- [DATA EXTRACTS]

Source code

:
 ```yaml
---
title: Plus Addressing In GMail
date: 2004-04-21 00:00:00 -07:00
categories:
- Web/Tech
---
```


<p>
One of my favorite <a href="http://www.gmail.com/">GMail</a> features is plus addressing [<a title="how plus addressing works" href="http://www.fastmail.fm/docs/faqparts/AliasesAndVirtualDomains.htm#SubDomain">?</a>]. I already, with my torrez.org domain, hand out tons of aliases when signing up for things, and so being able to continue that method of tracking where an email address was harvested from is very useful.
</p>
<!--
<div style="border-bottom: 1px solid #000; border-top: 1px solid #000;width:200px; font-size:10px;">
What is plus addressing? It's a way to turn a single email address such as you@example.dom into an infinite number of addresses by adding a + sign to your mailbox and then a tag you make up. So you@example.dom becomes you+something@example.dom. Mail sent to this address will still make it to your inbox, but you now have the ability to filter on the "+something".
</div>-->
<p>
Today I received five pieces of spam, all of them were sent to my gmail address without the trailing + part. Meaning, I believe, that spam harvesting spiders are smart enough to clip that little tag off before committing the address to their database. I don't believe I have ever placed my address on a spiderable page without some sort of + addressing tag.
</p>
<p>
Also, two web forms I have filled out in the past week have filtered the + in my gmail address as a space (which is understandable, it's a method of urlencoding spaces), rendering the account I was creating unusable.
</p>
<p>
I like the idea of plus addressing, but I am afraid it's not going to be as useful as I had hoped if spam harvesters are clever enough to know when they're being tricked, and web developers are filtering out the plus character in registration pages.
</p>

- [WORK INSTRUCTION] Apply a filter for "method" to the data above, then copy each line that matches.

- [ANSWER AREA]
One of my favorite <a href="http://www.gmail.com/">GMail</a> features is plus addressing [<a title="how plus addressing works" href="http://www.fastmail.fm/docs/faqparts/AliasesAndVirtualDomains.htm#SubDomain">?</a>]. I already, with my torrez.org domain, hand out tons of aliases when signing up for things, and so being able to continue that method of tracking where an email address was harvested from is very useful.
Also, two web forms I have filled out in the past week have filtered the + in my gmail address as a space (which is understandable, it's a method of urlencoding spaces), rendering the account I was creating unusable.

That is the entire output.